El turismo seguirá creciendo con fuerza en los próximos ejercicios. Al menos esas son las previsiones de un reciente informe de Caixabank Research. Para este año, adelanta un crecimiento del PIB del 5% y del 3,2% para el 2025, bastante por encima de la media nacional.
Pero las cifras no explican por sí solas la potencia de nuestra industria turística. España es un modelo de oferta para cualquier competidor que intenta seguir los pasos marcados por nuestros profesionales del sector.
Nadie discute que el sol y la playa son el imán que mueve las grandes cifras turísticas. Junto a ello, nuestro país ha sido capaz de generar atractivos sin parangón como la gastronomía, la tolerancia, la seguridad, el patrimonio histórico y monumental o la cultura. Y junto a ello, una oferta sofisticada que incluye el turismo religioso, el gay, el single, el senderismo, el religioso o el urbano. Madrid o Barcelona empiezan a competir con las grandes urbes como París o Nueva York. Y, por supuesto, ciudades como Sevilla o Toledo son visita obligada para cualquier persona a lo largo de su vida. Eso no es gratuito, es consecuencia de una industria turística que sabe explotar las ventajas del país y generar una oferta diversificada; eso sí, cimentada en la base del turismo que es sol, playa y descanso.
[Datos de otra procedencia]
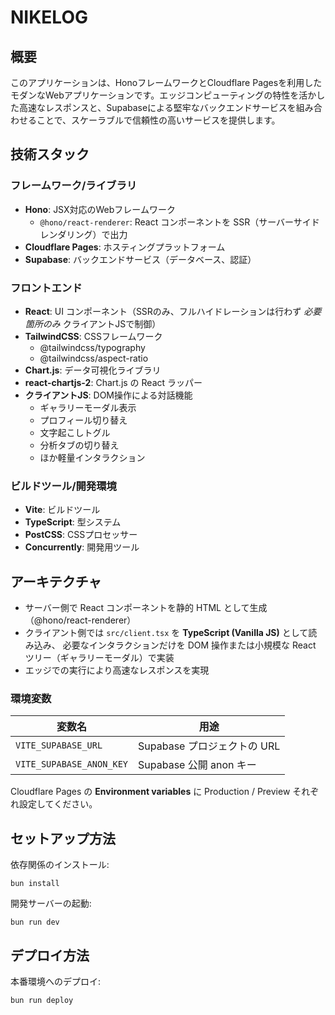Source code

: # NIKELOG

## 概要
このアプリケーションは、HonoフレームワークとCloudflare Pagesを利用したモダンなWebアプリケーションです。エッジコンピューティングの特性を活かした高速なレスポンスと、Supabaseによる堅牢なバックエンドサービスを組み合わせることで、スケーラブルで信頼性の高いサービスを提供します。

## 技術スタック

### フレームワーク/ライブラリ
- **Hono**: JSX対応のWebフレームワーク
  - `@hono/react-renderer`: React コンポーネントを SSR（サーバーサイドレンダリング）で出力
- **Cloudflare Pages**: ホスティングプラットフォーム
- **Supabase**: バックエンドサービス（データベース、認証）

### フロントエンド
- **React**: UI コンポーネント（SSRのみ、フルハイドレーションは行わず *必要箇所のみ* クライアントJSで制御）
- **TailwindCSS**: CSSフレームワーク
  - @tailwindcss/typography
  - @tailwindcss/aspect-ratio
- **Chart.js**: データ可視化ライブラリ
- **react-chartjs-2**: Chart.js の React ラッパー
- **クライアントJS**: DOM操作による対話機能
  - ギャラリーモーダル表示
  - プロフィール切り替え
  - 文字起こしトグル
  - 分析タブの切り替え
  - ほか軽量インタラクション

### ビルドツール/開発環境
- **Vite**: ビルドツール
- **TypeScript**: 型システム
- **PostCSS**: CSSプロセッサー
- **Concurrently**: 開発用ツール

## アーキテクチャ

- サーバー側で React コンポーネントを静的 HTML として生成（@hono/react-renderer）
- クライアント側では `src/client.tsx` を **TypeScript (Vanilla JS)** として読み込み、
  必要なインタラクションだけを DOM 操作または小規模な React ツリー（ギャラリーモーダル）で実装
- エッジでの実行により高速なレスポンスを実現

### 環境変数

| 変数名 | 用途 |
| ------- | ---- |
| `VITE_SUPABASE_URL` | Supabase プロジェクトの URL |
| `VITE_SUPABASE_ANON_KEY` | Supabase 公開 anon キー |

Cloudflare Pages の **Environment variables** に Production / Preview それぞれ設定してください。

## セットアップ方法

依存関係のインストール:
```shell
bun install
```

開発サーバーの起動:
```shell
bun run dev
```

## デプロイ方法

本番環境へのデプロイ:
```shell
bun run deploy
```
Frente a ello, se alza una ola de turismofobia que se enfrenta a los riesgos, perjuicios y molestias que supone la masificación, en especial en aquellas zonas o barrios tensionados. No es un fenómeno nuevo, pero el cierre del paréntesis de la pandemia lo ha resucitado con vigor. Canarias, Baleares, Málaga o Barcelona han sido escenario de estas protestas ciudadanas que reclaman poner límites al turismo al ver como la vida cotidiana en sus hábitats naturales se encarece y se incomoda ante la llegada de turistas con dinero para gastar y con ganas de pasárselo bien. Muchos rincones de España multiplican su población por diez o por más en los meses fuertes, saturando servicios como la sanidad o inundando calles y plazas con sus chanclas, shorts y fotos. O impidiendo que profesionales o trabajadores puedan encontrar una vivienda o una habitación a un precio que su sueldo lo aguante ante las cifras que están dispuestos a pagar los visitantes.
Se trata de buscar un equilibrio para una ecuación difícil de resolver. No se puede discutir el peso económico en riqueza, desarrollo y empleo que aporta el turismo. Pero en el otro lado de la balanza se sitúa la presión que ejerce sobre los servicios públicos, sobre el mercado de la vivienda local, sobre los precios del consumo y la saturación de espacios ciudadanos.
Los expertos hablan ya de un turismo sostenible que empiece por algo tan complicado como estabilizar los flujos de turistas tanto en el tiempo como en el espacio. Un turismo que redujera la estacionalidad y la concentración geográfica, que tuviera más valor y que abandonase el sol y la playa por otras opciones. Porque un turismo sin turistas es un imposible.